L’attenzione per la città si rivelò anche nella scelta del progettista del Palazzo monumentale delle Poste: l’architetto ingegner Angiolo Mazzoni (1894-1979) che era il progettista di riferimento del regime nella prima metà del XIX secolo per gli edifici pubblici, ferroviari e postali a Firenze, Messina, Milano, Roma e tra i quali spiccano gli edifici postali di Grosseto, Sabaudia, Latina, Ostia, Palermo e Trento.
L’edificio delle Poste e Telecomunicazioni della “Grande Spezia” – si prevedeva il raddoppio della popolazione in pochi anni – doveva essere, in linea con l’attributo, grandioso per volontà del regime che vedeva la città con grandi aspettative dopo il più avanzato Arsenale e dove si costruivano cannoni e navi da guerra, e dove il futurismo aveva trovato casa grazie alla base degli idrovolanti.
Come luogo fu scelto il centro e fu messo a disposizione un budget di 3 milioni di lire. L’inaugurazione avvenne nel 1933 sulla base di un progetto eclettico di un Mazzoni che fuse il funzionalismo razionale con il futurismo per un palazzo da vivere e per questo fece opere ardite e uniche e creò punti di interesse in modo da costruire un percorso come la torre futurista, la cappella votiva e la fontana a cascata.
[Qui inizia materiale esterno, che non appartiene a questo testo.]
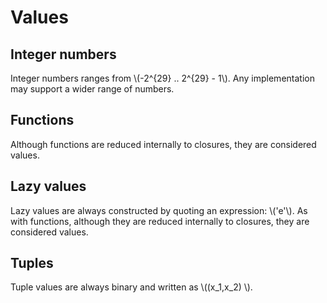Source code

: # Values

## Integer numbers

Integer numbers ranges from \\(-2^{29} .. 2^{29} - 1\\). Any implementation
may support a wider range of numbers.

## Functions

Although functions are reduced internally to closures, they are considered
values.

## Lazy values

Lazy values are always constructed by quoting an expression: \\('e'\\).
As with functions, although they are reduced internally to closures, they are
considered values.

## Tuples

Tuple values are always binary and written as \\((x_1,x_2) \\).
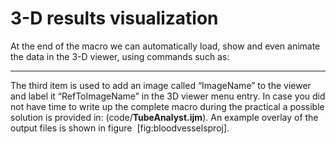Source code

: 3-D results visualization
=========================

At the end of the macro we can automatically load, show and even animate
the data in the 3-D viewer, using commands such as:

-   -   -   -   -   -   

The third item is used to add an image called “ImageName” to the viewer
and label it “RefToImageName” in the 3D viewer menu entry. In case you
did not have time to write up the complete macro during the practical a
possible solution is provided in: (code/**TubeAnalyst.ijm**). An example
overlay of the output files is shown in figure
 \[fig:bloodvesselsproj\].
Già la fontana a cascata. Mazzoni progettò solo due palazzi postali con le fontane, alla Spezia appunto e a Olbia Lido, dove si poteva avere abbondanza d’acqua visto che al tempo non c’era ancora il riciclo dell’acqua. La Spezia non aveva problemi di acqua infatti, perché oltre all’abbondanza di acque naturali, aveva da poco inaugurato gli acquedotti cittadini realizzati da un altro personaggio di quell’epoca, l’ingegner Fausto Baratta, acquedotti di portata immensa e dalle tecniche costruttive innovative grazie a serbatoi in cemento armato e gallerie serbatoio in materiali creati appositamente e collegati a una centrale idroelettrica che – prima al mondo – riusciva a trasportare l’energia fino ai pozzi a più di 30 chilometri di distanza.
Si capisce perché nell’impressione innovativa e futurista del progettista erano da cogliere una opportunità e una consacrazione della potenza della forza della natura ben raffigurata nella fontana con effetto appunto a cascata nel complesso architettonico del palazzo monumentale nel centro della città.
A perenne memoria si è scelto di intitolare a Fausto Baratta la fontana recuperata nel centenario della fondazione degli acquedotti.